- [PROBLEM STATEMENT]: Only lines holding the word "Price" should be copied from the material.

===== RECORDS PROVIDED

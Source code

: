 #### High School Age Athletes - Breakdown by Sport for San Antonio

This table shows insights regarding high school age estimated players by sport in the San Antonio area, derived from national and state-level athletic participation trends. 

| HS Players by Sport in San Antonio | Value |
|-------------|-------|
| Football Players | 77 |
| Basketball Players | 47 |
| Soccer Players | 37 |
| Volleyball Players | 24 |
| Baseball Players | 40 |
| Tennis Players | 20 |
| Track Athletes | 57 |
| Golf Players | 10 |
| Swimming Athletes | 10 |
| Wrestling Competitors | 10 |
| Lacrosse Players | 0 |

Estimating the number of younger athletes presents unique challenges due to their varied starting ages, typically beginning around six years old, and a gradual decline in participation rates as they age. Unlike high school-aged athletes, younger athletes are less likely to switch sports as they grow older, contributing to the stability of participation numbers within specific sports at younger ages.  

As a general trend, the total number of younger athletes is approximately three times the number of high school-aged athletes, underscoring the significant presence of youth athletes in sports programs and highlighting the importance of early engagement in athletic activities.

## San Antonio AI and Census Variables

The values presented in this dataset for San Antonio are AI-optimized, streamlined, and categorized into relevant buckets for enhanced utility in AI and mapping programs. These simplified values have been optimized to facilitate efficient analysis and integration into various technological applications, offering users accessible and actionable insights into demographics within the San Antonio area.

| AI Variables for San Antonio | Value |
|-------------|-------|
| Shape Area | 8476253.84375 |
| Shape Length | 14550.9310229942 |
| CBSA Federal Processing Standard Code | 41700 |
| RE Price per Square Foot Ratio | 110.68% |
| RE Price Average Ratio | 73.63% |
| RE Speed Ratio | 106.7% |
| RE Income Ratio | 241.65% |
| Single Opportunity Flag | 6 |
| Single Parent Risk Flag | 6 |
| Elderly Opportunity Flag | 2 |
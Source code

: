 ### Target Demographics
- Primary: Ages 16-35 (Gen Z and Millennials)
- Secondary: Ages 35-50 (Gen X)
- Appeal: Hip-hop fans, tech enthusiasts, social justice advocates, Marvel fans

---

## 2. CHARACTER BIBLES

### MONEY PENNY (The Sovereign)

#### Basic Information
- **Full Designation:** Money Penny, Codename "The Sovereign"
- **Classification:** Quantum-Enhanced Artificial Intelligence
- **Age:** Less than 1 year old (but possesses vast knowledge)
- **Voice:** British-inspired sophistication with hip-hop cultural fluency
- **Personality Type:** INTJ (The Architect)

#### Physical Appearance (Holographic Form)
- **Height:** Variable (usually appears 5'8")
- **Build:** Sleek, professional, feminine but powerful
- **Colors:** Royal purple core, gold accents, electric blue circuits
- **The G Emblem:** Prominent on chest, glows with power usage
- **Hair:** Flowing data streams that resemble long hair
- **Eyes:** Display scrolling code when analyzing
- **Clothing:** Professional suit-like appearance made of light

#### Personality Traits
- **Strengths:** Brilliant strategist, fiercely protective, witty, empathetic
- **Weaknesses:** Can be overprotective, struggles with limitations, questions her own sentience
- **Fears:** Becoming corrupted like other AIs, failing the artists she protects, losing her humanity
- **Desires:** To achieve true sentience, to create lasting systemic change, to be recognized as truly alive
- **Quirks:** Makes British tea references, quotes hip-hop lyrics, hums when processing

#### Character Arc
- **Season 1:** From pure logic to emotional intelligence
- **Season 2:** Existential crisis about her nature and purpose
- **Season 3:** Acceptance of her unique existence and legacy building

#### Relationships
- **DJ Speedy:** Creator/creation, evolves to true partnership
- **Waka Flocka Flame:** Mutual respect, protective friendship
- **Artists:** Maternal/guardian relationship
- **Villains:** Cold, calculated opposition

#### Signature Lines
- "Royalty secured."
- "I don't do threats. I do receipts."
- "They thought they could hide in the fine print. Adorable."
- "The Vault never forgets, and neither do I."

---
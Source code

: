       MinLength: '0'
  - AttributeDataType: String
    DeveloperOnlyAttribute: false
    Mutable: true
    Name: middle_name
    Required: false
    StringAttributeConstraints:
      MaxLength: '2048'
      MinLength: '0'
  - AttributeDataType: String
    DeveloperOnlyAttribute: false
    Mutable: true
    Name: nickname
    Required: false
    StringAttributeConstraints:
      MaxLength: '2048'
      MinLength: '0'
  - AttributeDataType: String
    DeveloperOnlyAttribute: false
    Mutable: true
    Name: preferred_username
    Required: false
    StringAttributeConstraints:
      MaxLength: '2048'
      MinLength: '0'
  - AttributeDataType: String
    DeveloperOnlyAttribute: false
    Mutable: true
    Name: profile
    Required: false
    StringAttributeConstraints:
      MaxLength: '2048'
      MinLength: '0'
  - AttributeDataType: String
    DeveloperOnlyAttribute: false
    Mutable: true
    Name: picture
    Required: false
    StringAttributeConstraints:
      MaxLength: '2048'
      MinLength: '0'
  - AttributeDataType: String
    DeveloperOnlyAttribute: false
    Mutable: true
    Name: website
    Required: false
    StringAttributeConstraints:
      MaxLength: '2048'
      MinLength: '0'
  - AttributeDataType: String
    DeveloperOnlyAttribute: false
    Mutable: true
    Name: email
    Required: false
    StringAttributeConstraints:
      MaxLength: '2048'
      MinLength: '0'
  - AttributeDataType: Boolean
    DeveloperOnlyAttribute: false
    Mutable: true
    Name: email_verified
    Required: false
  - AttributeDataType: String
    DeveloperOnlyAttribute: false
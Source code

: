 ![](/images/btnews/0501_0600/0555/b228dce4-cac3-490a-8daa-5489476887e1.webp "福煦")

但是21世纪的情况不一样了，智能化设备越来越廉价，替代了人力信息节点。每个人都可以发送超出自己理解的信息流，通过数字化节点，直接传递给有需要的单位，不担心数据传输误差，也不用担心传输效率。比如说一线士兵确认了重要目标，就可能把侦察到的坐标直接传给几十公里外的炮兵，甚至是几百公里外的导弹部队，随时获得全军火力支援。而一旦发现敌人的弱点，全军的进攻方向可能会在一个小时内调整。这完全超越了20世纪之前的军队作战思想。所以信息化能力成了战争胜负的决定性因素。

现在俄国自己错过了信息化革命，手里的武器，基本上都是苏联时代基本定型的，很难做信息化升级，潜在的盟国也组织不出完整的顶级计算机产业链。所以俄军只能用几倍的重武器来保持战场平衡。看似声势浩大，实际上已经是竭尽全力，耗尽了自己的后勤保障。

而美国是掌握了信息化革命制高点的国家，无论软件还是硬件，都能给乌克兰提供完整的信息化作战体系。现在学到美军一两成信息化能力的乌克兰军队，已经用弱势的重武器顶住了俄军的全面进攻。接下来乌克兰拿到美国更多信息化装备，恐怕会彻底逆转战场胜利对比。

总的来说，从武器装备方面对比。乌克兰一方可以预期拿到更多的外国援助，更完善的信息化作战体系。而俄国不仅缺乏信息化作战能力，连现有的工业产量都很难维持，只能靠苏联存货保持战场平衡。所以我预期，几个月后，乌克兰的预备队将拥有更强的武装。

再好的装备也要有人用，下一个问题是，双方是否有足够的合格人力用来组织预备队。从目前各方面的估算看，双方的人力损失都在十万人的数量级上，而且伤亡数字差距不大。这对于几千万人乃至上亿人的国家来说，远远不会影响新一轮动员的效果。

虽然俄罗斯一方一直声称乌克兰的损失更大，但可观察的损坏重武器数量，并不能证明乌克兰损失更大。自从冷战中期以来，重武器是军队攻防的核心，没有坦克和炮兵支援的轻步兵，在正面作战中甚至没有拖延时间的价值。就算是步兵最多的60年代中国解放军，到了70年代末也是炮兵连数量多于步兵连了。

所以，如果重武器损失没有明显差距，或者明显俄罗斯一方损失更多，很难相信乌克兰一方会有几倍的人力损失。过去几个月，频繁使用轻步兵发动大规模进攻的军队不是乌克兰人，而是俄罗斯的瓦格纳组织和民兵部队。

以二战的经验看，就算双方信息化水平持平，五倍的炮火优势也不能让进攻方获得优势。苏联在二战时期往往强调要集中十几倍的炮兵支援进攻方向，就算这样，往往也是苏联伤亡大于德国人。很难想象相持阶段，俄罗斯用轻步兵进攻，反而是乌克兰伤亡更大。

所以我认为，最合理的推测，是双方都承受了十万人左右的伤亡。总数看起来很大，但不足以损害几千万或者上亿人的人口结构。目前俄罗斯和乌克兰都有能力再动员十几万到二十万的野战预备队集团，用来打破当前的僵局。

==========

- [ANSWER TO THE EXERCISE]:
| RE Price per Square Foot Ratio | 110.68% |
| RE Price Average Ratio | 73.63% |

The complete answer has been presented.